Задним числом жизнь великих идей кажется проще, чем она была в реальности. Да, вокруг косные люди, да, везде недоверие и нежелание расшатывать лодку, но даже с учетом этих отягчающих поправок траектория великой идеи в худшем случае кажется упругой сжатой спиралью, раскручивающейся через вязкую повседневность к свету истины. В реальности это скорей ломаная кривая блужданий — доклад Лобачевского от 7 февраля провалился.

Мы не знаем, какой формы был стол в помещении, где шел доклад, — прямоугольный, круглый или, может быть, овальный; мы не знаем, какие там были окна, стены, двери, но точно понимаем одно: мысли всех присутствовавших тогда шли совершенно перпендикулярными с неевклидовой геометрией путями. Незадолго до этого новый император Николай I сместил Магницкого с его должности, и все члены комиссии теперь думали, как это резкое движение извне поменяет их жизнь, и почти не обращали внимания на странноватого математика, рассказывавшего на французском о какой-то инопланетной геометрии.

Brownian Motion - nanoparticles in water//
Броуновское движение наночастиц в воде


Дальше рукопись была отдана на рецензию некоторым членам комиссии, но они в суматохе мрачных дней, видимо, просто позабыли о ней, и сам доклад так и не был одобрен к публикации. Тогда вся геометрия Лобачевского могла навсегда остаться внутри его головы, если бы не одна неожиданность: новым ректором университета вскоре был избран именно он.

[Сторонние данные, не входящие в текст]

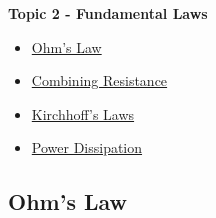\documentclass[fleqn]{beamer} %
\newcommand{\sectionIItitle}{Fundamental Laws}
\newcommand{\sectionIIsubsectionItitle}{Ohm's Law}
\newcommand{\sectionIIsubsectionIItitle}{Combining Resistance}
\newcommand{\sectionIIsubsectionIIItitle}{Kirchhoff's Laws}
\newcommand{\sectionIIsubsectionIVtitle}{Power Dissipation}
\begin{document}
		\begin{frame}
			\large \textbf{Topic 2 - \sectionIItitle} \vspace{3mm}\\

			\begin{itemize}
				\item \hyperlink{sectionIIsubsectionI}{\sectionIIsubsectionItitle} \vspc %
				\item \hyperlink{sectionIIsubsectionII}{\sectionIIsubsectionIItitle} \vspc %
				\item \hyperlink{sectionIIsubsectionIII}{\sectionIIsubsectionIIItitle} \vspc %
				\item \hyperlink{sectionIIsubsectionIV}{\sectionIIsubsectionIVtitle} \vspc %
			\end{itemize}

		\end{frame}

		\subsection{\sectionIIsubsectionItitle}\label{sectionIIsubsectionI}
\end{document}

Вряд ли у Лобачевского стало после этого меньше работы и больше сил, но постепенно он оформил свои идеи в законченный труд «О началах геометрии», который сначала напечатали в журнале «Казанский вестник», а потом представили на отзыв в Академию наук, где рецензия досталась одному из самых сильных русских математиков того времени — Михаилу Остроградскому.
«Автор, по-видимому, задался целью написать таким образом, чтобы его нельзя было понять. Он достиг этой цели; большая часть книги осталась столь же неизвестной для меня, как если бы я никогда не видел ее…»
— вот его ответ. Новая геометрия остается непонятной. Блуждание продолжается.

Круги по воде

Понимание Лобачевский находит несколькими годами позже. Он публикует свои труды в европейских журналах, где их замечает великий немец Гаусс, который сам не один год втайне ото всех занимался неевклидовой геометрией. Чтобы лучше понять казанского ученого, он оперативно учит русский и потом, впечатленный смелостью и ясностью мыслей Лобачевского, выдвигает того в члены-корреспонденты Геттингенского королевского научного общества.

Признание встречает своего гения, хотя на родине Остроградский и люди его окружения раз за разом отклоняют все работы по неевклидой геометрии вплоть до самой смерти Лобачевского в 1856 году.

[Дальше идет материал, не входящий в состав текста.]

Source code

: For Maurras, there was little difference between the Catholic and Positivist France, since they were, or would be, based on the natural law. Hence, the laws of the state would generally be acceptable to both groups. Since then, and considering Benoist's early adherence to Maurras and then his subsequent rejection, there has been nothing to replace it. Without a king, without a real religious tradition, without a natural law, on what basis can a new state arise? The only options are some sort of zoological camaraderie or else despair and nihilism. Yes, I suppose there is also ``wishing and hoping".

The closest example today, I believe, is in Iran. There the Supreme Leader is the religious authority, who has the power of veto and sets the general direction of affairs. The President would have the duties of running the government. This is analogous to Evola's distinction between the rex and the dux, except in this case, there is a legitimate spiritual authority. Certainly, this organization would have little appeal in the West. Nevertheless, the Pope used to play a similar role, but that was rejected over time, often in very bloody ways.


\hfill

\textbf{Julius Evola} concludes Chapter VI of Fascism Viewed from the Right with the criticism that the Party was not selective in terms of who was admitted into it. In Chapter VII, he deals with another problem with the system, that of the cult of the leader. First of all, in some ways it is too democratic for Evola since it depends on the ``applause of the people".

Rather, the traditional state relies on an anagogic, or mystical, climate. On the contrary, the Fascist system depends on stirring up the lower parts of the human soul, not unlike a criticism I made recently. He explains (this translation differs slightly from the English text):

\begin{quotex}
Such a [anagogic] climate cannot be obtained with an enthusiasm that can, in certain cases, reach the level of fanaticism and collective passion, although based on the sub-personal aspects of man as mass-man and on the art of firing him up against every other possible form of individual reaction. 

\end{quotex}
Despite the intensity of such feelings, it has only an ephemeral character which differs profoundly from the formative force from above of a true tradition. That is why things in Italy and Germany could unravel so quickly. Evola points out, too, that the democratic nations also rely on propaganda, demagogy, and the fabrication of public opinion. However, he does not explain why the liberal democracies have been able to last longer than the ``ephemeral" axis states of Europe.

Проходит 12—15 лет, и математики находят сразу несколько реальных моделей, в которых работает именно геометрия Лобачевского. В самой простой из них, проективной, за плоскость принимают внутренность круга, а за прямую — его хорду. В результате тот очевидный факт, что через одну точку P, лежащую внутри круга, можно провести сколько угодно хорд, не пересекающихся с одной фиксированной хордой а, автоматически становится в таких правилах игры иллюстрацией пятого начала геометрии Лобачевского.

Через точку Р проходит бесконечно много «прямых»,
не пересекающих «прямой» а.
В 1868 году выходит доклад Римана — другого первопроходца с другой неевклидовой геометрией, в которой через каждую точку в пространстве уже невозможно провести ни одной параллельной прямой, и математикам постепенно становится понятно, что геометрии Римана и Лобачевского — невероятно похожие шаги влево и вправо от привычной евклидовой геометрии. Первая работает на поверхностях с положительной кривизной — вроде шаров или геоидов (параллельные у экватора меридианы встречаются на полюсах), а вторая — на поверхностях с отрицательной кривизной — вроде гиперболоидов или седел. И еще чуть позже, в начале XX века, новая геометрия наконец встретится с физикой. Эйнштейн сформулирует свою общую теорию относительности в терминах геометрии Римана, и мысли людей, привыкшие ходить по одним и тем же параллельным рельсам, откроют новые маршруты: пространство и время не абсолютны. Движение меняет геометрию. А тысячелетние аксиомы не всегда верны.